— TASK DETAILS —
The lines needed are those below that contain the word "Hamilton"; copy each one.

— MATERIAL PROVIDED —
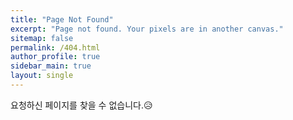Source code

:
 ```yaml
---
title: "Page Not Found"
excerpt: "Page not found. Your pixels are in another canvas."
sitemap: false
permalink: /404.html
author_profile: true
sidebar_main: true
layout: single
---
```


요청하신 페이지를 찾을 수 없습니다.😥

<script>
  var GOOG_FIXURL_LANG = 'en';
  var GOOG_FIXURL_SITE = '{{ site.url }}'
</script>
<script src="https://linkhelp.clients.google.com/tbproxy/lh/wm/fixurl.js">
</script>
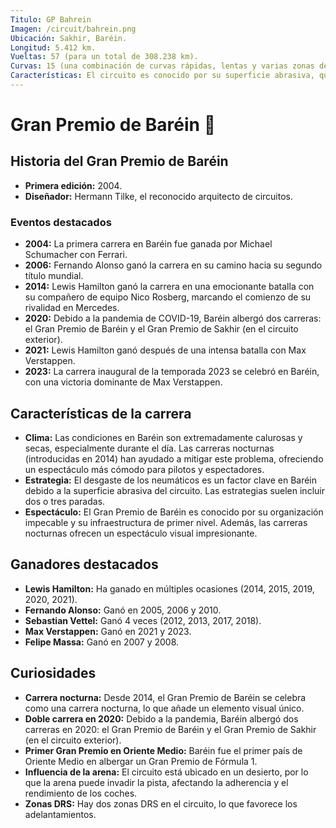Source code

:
 ```yaml
---
Titulo: GP Bahrein
Imagen: /circuit/bahrein.png
Ubicación: Sakhir, Baréin.
Longitud: 5.412 km.
Vueltas: 57 (para un total de 308.238 km).
Curvas: 15 (una combinación de curvas rápidas, lentas y varias zonas de adelantamiento).
Características: El circuito es conocido por su superficie abrasiva, que desgasta mucho los neumáticos, y por su diseño que combina rectas largas con secciones técnicas. También cuenta con varias configuraciones, incluyendo el "Circuito Exterior" y el "Circuito de Resistencia", aunque la F1 utiliza principalmente el diseño tradicional.
---
```

# Gran Premio de Baréin 🏁

## Historia del Gran Premio de Baréin
- **Primera edición:** 2004.
- **Diseñador:** Hermann Tilke, el reconocido arquitecto de circuitos.

### Eventos destacados
- **2004:** La primera carrera en Baréin fue ganada por Michael Schumacher con Ferrari.
- **2006:** Fernando Alonso ganó la carrera en su camino hacia su segundo título mundial.
- **2014:** Lewis Hamilton ganó la carrera en una emocionante batalla con su compañero de equipo Nico Rosberg, marcando el comienzo de su rivalidad en Mercedes.
- **2020:** Debido a la pandemia de COVID-19, Baréin albergó dos carreras: el Gran Premio de Baréin y el Gran Premio de Sakhir (en el circuito exterior).
- **2021:** Lewis Hamilton ganó después de una intensa batalla con Max Verstappen.
- **2023:** La carrera inaugural de la temporada 2023 se celebró en Baréin, con una victoria dominante de Max Verstappen.

## Características de la carrera
- **Clima:** Las condiciones en Baréin son extremadamente calurosas y secas, especialmente durante el día. Las carreras nocturnas (introducidas en 2014) han ayudado a mitigar este problema, ofreciendo un espectáculo más cómodo para pilotos y espectadores.
- **Estrategia:** El desgaste de los neumáticos es un factor clave en Baréin debido a la superficie abrasiva del circuito. Las estrategias suelen incluir dos o tres paradas.
- **Espectáculo:** El Gran Premio de Baréin es conocido por su organización impecable y su infraestructura de primer nivel. Además, las carreras nocturnas ofrecen un espectáculo visual impresionante.

## Ganadores destacados
- **Lewis Hamilton:** Ha ganado en múltiples ocasiones (2014, 2015, 2019, 2020, 2021).
- **Fernando Alonso:** Ganó en 2005, 2006 y 2010.
- **Sebastian Vettel:** Ganó 4 veces (2012, 2013, 2017, 2018).
- **Max Verstappen:** Ganó en 2021 y 2023.
- **Felipe Massa:** Ganó en 2007 y 2008.

## Curiosidades
- **Carrera nocturna:** Desde 2014, el Gran Premio de Baréin se celebra como una carrera nocturna, lo que añade un elemento visual único.
- **Doble carrera en 2020:** Debido a la pandemia, Baréin albergó dos carreras en 2020: el Gran Premio de Baréin y el Gran Premio de Sakhir (en el circuito exterior).
- **Primer Gran Premio en Oriente Medio:** Baréin fue el primer país de Oriente Medio en albergar un Gran Premio de Fórmula 1.
- **Influencia de la arena:** El circuito está ubicado en un desierto, por lo que la arena puede invadir la pista, afectando la adherencia y el rendimiento de los coches.
- **Zonas DRS:** Hay dos zonas DRS en el circuito, lo que favorece los adelantamientos.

— SOLVED PROBLEM —
- **2014:** Lewis Hamilton ganó la carrera en una emocionante batalla con su compañero de equipo Nico Rosberg, marcando el comienzo de su rivalidad en Mercedes.
- **2021:** Lewis Hamilton ganó después de una intensa batalla con Max Verstappen.
- **Lewis Hamilton:** Ha ganado en múltiples ocasiones (2014, 2015, 2019, 2020, 2021).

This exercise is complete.